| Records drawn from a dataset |
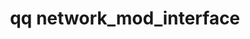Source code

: ---
category: network
command: network_mod_interface
optional_options:
- alternate: []
  help: The unique ID of the interface
  name: --interface-id
  required: false
- alternate: []
  help: The default IPv4 gateway address
  name: --default-gateway
  required: false
- alternate: []
  help: The default IPv6 gateway address
  name: --default-gateway-ipv6
  required: false
- alternate: []
  help: Ethernet bonding mode
  name: --bonding-mode
  required: false
- alternate: []
  help: The maximum transfer unit (MTU) in bytes of the interface and any untagged
    STATIC network.
  name: --mtu
  required: false
permalink: /qq-cli-command-guide/network/network_mod_interface.html
positional_options: []
sidebar: qq_cli_command_reference_sidebar
summary: This section explains how to use the <code>qq network_mod_interface</code>
  command.
synopsis: Modify interface configuration
title: qq network_mod_interface
usage: "qq network_mod_interface [-h] [--interface-id INTERFACE_ID] [--default-gateway\
  \ DEFAULT_GATEWAY] [--default-gateway-ipv6 DEFAULT_GATEWAY_IPV6]\n    [--bonding-mode\
  \ {ACTIVE_BACKUP,IEEE_8023AD}] [--mtu MTU]"
zendesk_source: qq CLI Command Guide

---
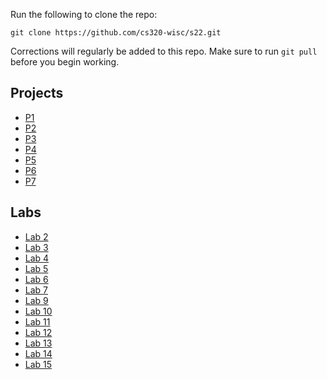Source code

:Run the following to clone the repo:

`git clone https://github.com/cs320-wisc/s22.git`

Corrections will regularly be added to this repo. Make sure to run `git pull` before you begin working.

## Projects

- [P1](./p1)
- [P2](./p2)
- [P3](./p3)
- [P4](./p4)
- [P5](./p5)
- [P6](./p6)
- [P7](./p7)

## Labs

- [Lab 2](./labs/lab2.md)
- [Lab 3](./labs/lab3.md)
- [Lab 4](./labs/lab4.md)
- [Lab 5](./labs/lab5.md)
- [Lab 6](./labs/lab6.md)
- [Lab 7](./labs/lab7.md)
- [Lab 9](./labs/lab9.md)
- [Lab 10](./labs/lab10.md)
- [Lab 11](./labs/lab11.md)
- [Lab 12](./labs/lab12.md)
- [Lab 13](./labs/lab13.md)
- [Lab 14](./labs/lab14.md)
- [Lab 15](./labs/lab15.md)
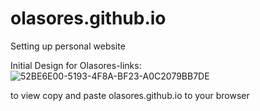 # olasores.github.io

Setting up personal website 


Initial Design for Olasores-links: 
![52BE6E00-5193-4F8A-BF23-A0C2079BB7DE](https://user-images.githubusercontent.com/112015383/205429384-1c618a1c-5d38-4bf5-8074-26df5d848cf3.jpeg)


to view copy and paste olasores.github.io to your browser

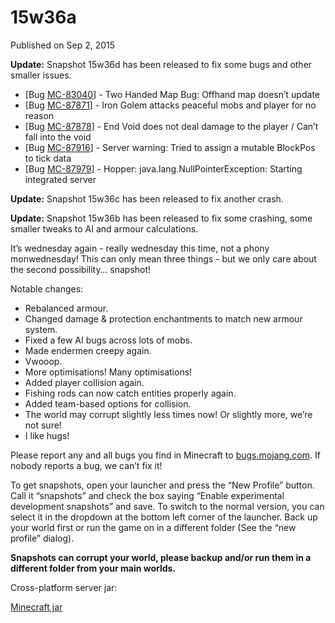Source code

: # 15w36a
Published on Sep 2, 2015

**Update:** Snapshot 15w36d has been released to fix some bugs and other
smaller issues.

  * [Bug [MC-83040](https://bugs.mojang.com/browse/MC-83040)] - Two Handed Map Bug: Offhand map doesn’t update
  * [Bug [MC-87871](https://bugs.mojang.com/browse/MC-87871)] - Iron Golem attacks peaceful mobs and player for no reason
  * [Bug [MC-87878](https://bugs.mojang.com/browse/MC-87878)] - End Void does not deal damage to the player / Can’t fall into the void
  * [Bug [MC-87916](https://bugs.mojang.com/browse/MC-87916)] - Server warning: Tried to assign a mutable BlockPos to tick data
  * [Bug [MC-87979](https://bugs.mojang.com/browse/MC-87979)] - Hopper: java.lang.NullPointerException: Starting integrated server

**Update:** Snapshot 15w36c has been released to fix another crash.

**Update:** Snapshot 15w36b has been released to fix some crashing, some
smaller tweaks to AI and armour calculations.

It’s wednesday again - really wednesday this time, not a phony monwednesday!
This can only mean three things - but we only care about the second
possibility… snapshot!

Notable changes:

  * Rebalanced armour.
  * Changed damage & protection enchantments to match new armour system.
  * Fixed a few AI bugs across lots of mobs.
  * Made endermen creepy again.
  * Vwooop.
  * More optimisations! Many optimisations!
  * Added player collision again.
  * Fishing rods can now catch entities properly again.
  * Added team-based options for collision.
  * The world may corrupt slightly less times now! Or slightly more, we’re not sure!
  * I like hugs!

Please report any and all bugs you find in Minecraft to
[bugs.mojang.com](https://bugs.mojang.com). If nobody reports a bug, we can’t
fix it!

To get snapshots, open your launcher and press the “New Profile” button. Call
it “snapshots” and check the box saying “Enable experimental development
snapshots” and save. To switch to the normal version, you can select it in the
dropdown at the bottom left corner of the launcher. Back up your world first
or run the game on in a different folder (See the “new profile” dialog).

**Snapshots can corrupt your world, please backup and/or run them in a
different folder from your main worlds.**

Cross-platform server jar:

[Minecraft
jar](https://launcher.mojang.com/mc/game/15w36d/server/b862ed48ecf134683470145662ac8cb0e1ca7e4d/server.jar)


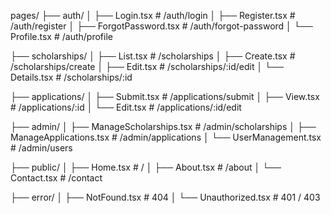 pages/
├── auth/
│ ├── Login.tsx # /auth/login
│ ├── Register.tsx # /auth/register
│ ├── ForgotPassword.tsx # /auth/forgot-password
│ └── Profile.tsx # /auth/profile

├── scholarships/
│ ├── List.tsx # /scholarships
│ ├── Create.tsx # /scholarships/create
│ ├── Edit.tsx # /scholarships/:id/edit
│ └── Details.tsx # /scholarships/:id

├── applications/
│ ├── Submit.tsx # /applications/submit
│ ├── View.tsx # /applications/:id
│ └── Edit.tsx # /applications/:id/edit

├── admin/
│ ├── ManageScholarships.tsx # /admin/scholarships
│ ├── ManageApplications.tsx # /admin/applications
│ └── UserManagement.tsx # /admin/users

├── public/
│ ├── Home.tsx # /
│ ├── About.tsx # /about
│ └── Contact.tsx # /contact

├── error/
│ ├── NotFound.tsx # 404
│ └── Unauthorized.tsx # 401 / 403
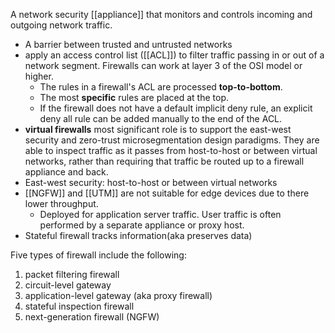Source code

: A network security [[appliance]] that monitors and controls incoming and outgoing network traffic.
- A barrier between trusted and untrusted networks
- apply an access control list ([[ACL]]) to filter traffic passing in or out of a network segment. Firewalls can work at layer 3 of the OSI model or higher.
	- The rules in a firewall's ACL are processed **top-to-bottom**.
	- The most **specific** rules are placed at the top.
	- If the firewall does not have a default implicit deny rule, an explicit deny all rule can be added manually to the end of the ACL.
-  **virtual firewalls** most significant role is to support the east-west security and zero-trust microsegmentation design paradigms. They are able to inspect traffic as it passes from host-to-host or between virtual networks, rather than requiring that traffic be routed up to a firewall appliance and back.
- East-west security: host-to-host or between virtual networks  
- [[NGFW]] and [[UTM]] are not suitable for edge devices due to there lower throughput.
	- Deployed for application server traffic. User traffic is often performed by a separate appliance or proxy host.
- Stateful firewall tracks information(aka preserves data)

Five types of firewall include the following:

1.  packet filtering firewall
2.  circuit-level gateway
3.  application-level gateway (aka proxy firewall)
4.  stateful inspection firewall
5.  next-generation firewall (NGFW)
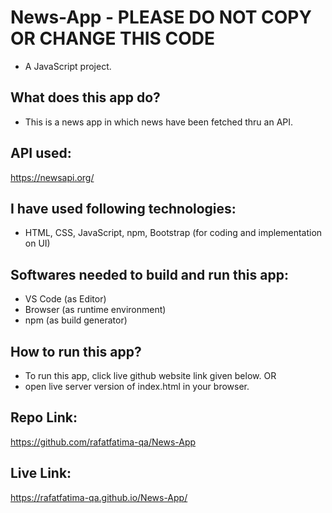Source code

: # News-App - PLEASE DO NOT COPY OR CHANGE THIS CODE
- A JavaScript project.

## What does this app do?
- This is a news app in which news have been fetched thru an API.

## API used:
 https://newsapi.org/

## I have used following technologies:
- HTML, CSS, JavaScript, npm, Bootstrap (for coding and implementation on UI)

## Softwares needed to build and run this app:
- VS Code (as Editor)
- Browser (as runtime environment)
- npm (as build generator)

## How to run this app?
- To run this app, click live github website link given below.
OR
- open live server version of index.html in your browser.

## Repo Link:
https://github.com/rafatfatima-qa/News-App

## Live Link:
https://rafatfatima-qa.github.io/News-App/


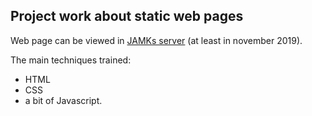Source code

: ## Project work about static web pages

Web page can be viewed in [JAMKs server](https://student.labranet.jamk.fi/~N0464/web_tekniikat/harjoitustyo/) (at least in november 2019).

The main techniques trained:
- HTML
- CSS
- a bit of Javascript.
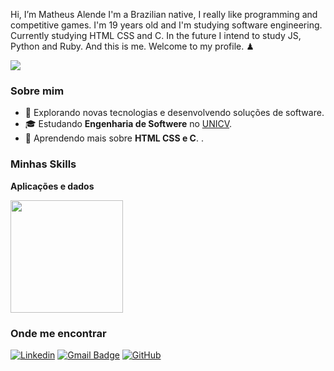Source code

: Hi, I’m Matheus Alende
I'm a Brazilian native, I really like programming and competitive games.
I'm 19 years old and I'm studying software engineering.
Currently studying HTML CSS and C.
In the future I intend to study JS, Python and Ruby.
And this is me.
Welcome to my profile. ♟

![](https://komarev.com/ghpvc/?username=Mathyess&color=006bed)

<h3>Sobre mim</h3>


- 🤔 Explorando novas tecnologias e desenvolvendo soluções de software.
- 🎓 Estudando **Engenharia de Softwere** no <a href="https://unicv.edu.br/">UNICV</a>.
- 🌱 Aprendendo mais sobre **HTML CSS e C**.
.

<h3>Minhas Skills</h3>


**Aplicações e dados**


  <img height="180em" src="https://github-readme-stats.vercel.app/api?username=mathyess&theme=dark&show_icons=true" />
</a>

<h3>Onde me encontrar</h3>


[![Linkedin](https://img.shields.io/badge/-Linkedin-blue?style=flat-square&logo=Linkedin&logoColor=white&link=https://www.linkedin.com/in/matheus-alende-26384a278/)](https://www.linkedin.com/in/matheus-alende-26384a278/)
[![Gmail Badge](https://img.shields.io/badge/-Gmail-006bed?style=flat-square&logo=Gmail&logoColor=white&link=mailto:Matheuzoapires@gmail.com)](mailto:matheuzoapires@gmail.com)
[![GitHub](https://img.shields.io/github/followers/mathyess?label=follow&style=social)](https://github.com/Mathyess)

| Exercise instructions |
Look above for the line containing "or run the game", then write out every line from there down to the line containing "Register.tsx # /auth/register", that line included, with no pictures.

| Expected answer |
or run the game on in a different folder (See the “new profile” dialog).

**Snapshots can corrupt your world, please backup and/or run them in a
different folder from your main worlds.**

Cross-platform server jar:

[Minecraft
jar](https://launcher.mojang.com/mc/game/15w36d/server/b862ed48ecf134683470145662ac8cb0e1ca7e4d/server.jar)


 pages/
├── auth/
│ ├── Login.tsx # /auth/login
│ ├── Register.tsx # /auth/register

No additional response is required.